### Work item
For each line of the listing that includes the word "table", show the whole line.
+---+
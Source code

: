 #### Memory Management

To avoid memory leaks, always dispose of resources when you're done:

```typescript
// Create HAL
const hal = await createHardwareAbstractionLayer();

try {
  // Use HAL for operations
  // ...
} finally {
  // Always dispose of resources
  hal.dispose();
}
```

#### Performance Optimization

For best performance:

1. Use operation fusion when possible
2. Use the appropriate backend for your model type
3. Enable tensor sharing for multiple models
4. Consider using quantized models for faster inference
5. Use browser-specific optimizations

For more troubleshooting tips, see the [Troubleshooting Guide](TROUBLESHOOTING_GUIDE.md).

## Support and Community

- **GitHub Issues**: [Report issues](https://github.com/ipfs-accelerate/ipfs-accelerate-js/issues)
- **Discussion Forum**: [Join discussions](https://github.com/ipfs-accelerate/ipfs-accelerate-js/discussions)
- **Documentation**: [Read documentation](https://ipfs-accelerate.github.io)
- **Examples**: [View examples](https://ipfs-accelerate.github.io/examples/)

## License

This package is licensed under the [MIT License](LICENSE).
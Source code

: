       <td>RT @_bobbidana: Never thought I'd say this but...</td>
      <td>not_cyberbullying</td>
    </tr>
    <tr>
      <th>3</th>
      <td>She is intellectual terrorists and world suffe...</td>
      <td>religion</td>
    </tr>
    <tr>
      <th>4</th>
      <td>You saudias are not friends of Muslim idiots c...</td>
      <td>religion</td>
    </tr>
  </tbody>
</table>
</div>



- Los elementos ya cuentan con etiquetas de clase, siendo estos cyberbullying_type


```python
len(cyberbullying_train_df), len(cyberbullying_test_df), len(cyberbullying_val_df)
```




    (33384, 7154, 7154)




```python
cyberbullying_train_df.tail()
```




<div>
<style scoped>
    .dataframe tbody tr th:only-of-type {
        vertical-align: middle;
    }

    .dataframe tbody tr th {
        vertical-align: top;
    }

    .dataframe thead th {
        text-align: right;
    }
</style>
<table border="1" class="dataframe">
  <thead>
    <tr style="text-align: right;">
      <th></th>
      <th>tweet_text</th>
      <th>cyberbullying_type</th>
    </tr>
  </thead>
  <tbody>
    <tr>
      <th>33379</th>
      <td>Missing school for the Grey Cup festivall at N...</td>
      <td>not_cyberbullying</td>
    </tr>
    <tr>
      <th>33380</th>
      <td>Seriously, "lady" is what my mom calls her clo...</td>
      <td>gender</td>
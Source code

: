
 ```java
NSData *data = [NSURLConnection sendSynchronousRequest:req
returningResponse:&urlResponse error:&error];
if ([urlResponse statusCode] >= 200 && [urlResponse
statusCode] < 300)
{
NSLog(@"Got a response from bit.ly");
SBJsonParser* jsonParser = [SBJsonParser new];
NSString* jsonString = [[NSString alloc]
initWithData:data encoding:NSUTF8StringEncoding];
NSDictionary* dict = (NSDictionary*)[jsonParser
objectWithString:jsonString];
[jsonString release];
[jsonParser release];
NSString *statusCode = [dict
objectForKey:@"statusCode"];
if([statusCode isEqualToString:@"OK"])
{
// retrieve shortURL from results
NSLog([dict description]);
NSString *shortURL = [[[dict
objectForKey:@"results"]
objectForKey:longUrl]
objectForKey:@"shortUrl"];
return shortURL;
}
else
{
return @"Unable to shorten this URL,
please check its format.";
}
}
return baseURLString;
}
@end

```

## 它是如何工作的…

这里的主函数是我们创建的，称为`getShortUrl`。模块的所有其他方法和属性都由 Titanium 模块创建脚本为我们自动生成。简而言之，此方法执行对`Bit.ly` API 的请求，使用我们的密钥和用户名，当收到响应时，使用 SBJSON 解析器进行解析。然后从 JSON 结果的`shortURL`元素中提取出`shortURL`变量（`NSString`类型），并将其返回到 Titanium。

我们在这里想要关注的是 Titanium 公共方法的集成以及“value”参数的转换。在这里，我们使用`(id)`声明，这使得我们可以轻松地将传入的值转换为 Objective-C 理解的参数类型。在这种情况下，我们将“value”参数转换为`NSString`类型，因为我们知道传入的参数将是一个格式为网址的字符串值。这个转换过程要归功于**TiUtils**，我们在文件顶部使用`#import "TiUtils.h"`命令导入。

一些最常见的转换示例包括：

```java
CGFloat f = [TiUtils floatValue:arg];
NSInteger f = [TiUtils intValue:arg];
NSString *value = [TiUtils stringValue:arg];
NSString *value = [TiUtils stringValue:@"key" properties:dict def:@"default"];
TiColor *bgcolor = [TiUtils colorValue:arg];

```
+---+
### Solution
</table>
<table border="1" class="dataframe">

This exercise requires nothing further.